Return all of the data below verbatim and exclude every picture.

▸ **MATERIAL SHOWN**
━━━━━━━━━━━━━━━━━━━━━━━━━━━━━━
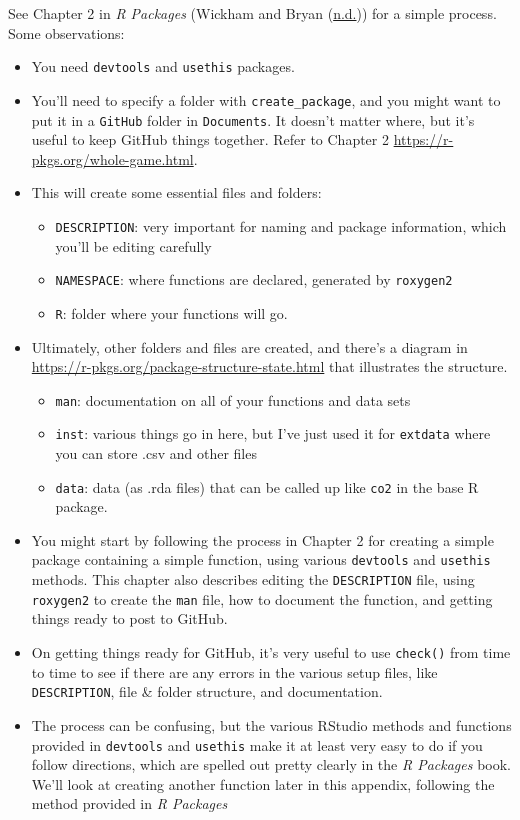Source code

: \documentclass[
]{book}
\providecommand{\tightlist}{%
  \setlength{\itemsep}{0pt}\setlength{\parskip}{0pt}}
\begin{document}
See Chapter 2 in \emph{R Packages} (Wickham and Bryan (\protect\hyperlink{ref-r-pkgs}{n.d.})) for a simple process. Some observations:

\begin{itemize}
\item
  You need \texttt{devtools} and \texttt{usethis} packages.
\item
  You'll need to specify a folder with \texttt{create\_package}, and you might want to put it in a \texttt{GitHub} folder in \texttt{Documents}. It doesn't matter where, but it's useful to keep GitHub things together. Refer to Chapter 2 \url{https://r-pkgs.org/whole-game.html}.
\item
  This will create some essential files and folders:

  \begin{itemize}
  \tightlist
  \item
    \texttt{DESCRIPTION}: very important for naming and package information, which you'll be editing carefully
  \item
    \texttt{NAMESPACE}: where functions are declared, generated by \texttt{roxygen2}
  \item
    \texttt{R}: folder where your functions will go.
  \end{itemize}
\item
  Ultimately, other folders and files are created, and there's a diagram in \url{https://r-pkgs.org/package-structure-state.html} that illustrates the structure.

  \begin{itemize}
  \tightlist
  \item
    \texttt{man}: documentation on all of your functions and data sets
  \item
    \texttt{inst}: various things go in here, but I've just used it for \texttt{extdata} where you can store .csv and other files
  \item
    \texttt{data}: data (as .rda files) that can be called up like \texttt{co2} in the base R package.
  \end{itemize}
\item
  You might start by following the process in Chapter 2 for creating a simple package containing a simple function, using various \texttt{devtools} and \texttt{usethis} methods. This chapter also describes editing the \texttt{DESCRIPTION} file, using \texttt{roxygen2} to create the \texttt{man} file, how to document the function, and getting things ready to post to GitHub.
\item
  On getting things ready for GitHub, it's very useful to use \texttt{check()} from time to time to see if there are any errors in the various setup files, like \texttt{DESCRIPTION}, file \& folder structure, and documentation.
\item
  The process can be confusing, but the various RStudio methods and functions provided in \texttt{devtools} and \texttt{usethis} make it at least very easy to do if you follow directions, which are spelled out pretty clearly in the \emph{R Packages} book. We'll look at creating another function later in this appendix, following the method provided in \emph{R Packages}
\end{itemize}
\end{document}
━━━━━━━━━━━━━━━━━━━━━━━━━━━━━━
▸ **YOUR SOLUTION**
Source code

: \documentclass[
]{book}
\providecommand{\tightlist}{%
  \setlength{\itemsep}{0pt}\setlength{\parskip}{0pt}}
\begin{document}
See Chapter 2 in \emph{R Packages} (Wickham and Bryan (\protect\hyperlink{ref-r-pkgs}{n.d.})) for a simple process. Some observations:

\begin{itemize}
\item
  You need \texttt{devtools} and \texttt{usethis} packages.
\item
  You'll need to specify a folder with \texttt{create\_package}, and you might want to put it in a \texttt{GitHub} folder in \texttt{Documents}. It doesn't matter where, but it's useful to keep GitHub things together. Refer to Chapter 2 \url{https://r-pkgs.org/whole-game.html}.
\item
  This will create some essential files and folders:

  \begin{itemize}
  \tightlist
  \item
    \texttt{DESCRIPTION}: very important for naming and package information, which you'll be editing carefully
  \item
    \texttt{NAMESPACE}: where functions are declared, generated by \texttt{roxygen2}
  \item
    \texttt{R}: folder where your functions will go.
  \end{itemize}
\item
  Ultimately, other folders and files are created, and there's a diagram in \url{https://r-pkgs.org/package-structure-state.html} that illustrates the structure.

  \begin{itemize}
  \tightlist
  \item
    \texttt{man}: documentation on all of your functions and data sets
  \item
    \texttt{inst}: various things go in here, but I've just used it for \texttt{extdata} where you can store .csv and other files
  \item
    \texttt{data}: data (as .rda files) that can be called up like \texttt{co2} in the base R package.
  \end{itemize}
\item
  You might start by following the process in Chapter 2 for creating a simple package containing a simple function, using various \texttt{devtools} and \texttt{usethis} methods. This chapter also describes editing the \texttt{DESCRIPTION} file, using \texttt{roxygen2} to create the \texttt{man} file, how to document the function, and getting things ready to post to GitHub.
\item
  On getting things ready for GitHub, it's very useful to use \texttt{check()} from time to time to see if there are any errors in the various setup files, like \texttt{DESCRIPTION}, file \& folder structure, and documentation.
\item
  The process can be confusing, but the various RStudio methods and functions provided in \texttt{devtools} and \texttt{usethis} make it at least very easy to do if you follow directions, which are spelled out pretty clearly in the \emph{R Packages} book. We'll look at creating another function later in this appendix, following the method provided in \emph{R Packages}
\end{itemize}
\end{document}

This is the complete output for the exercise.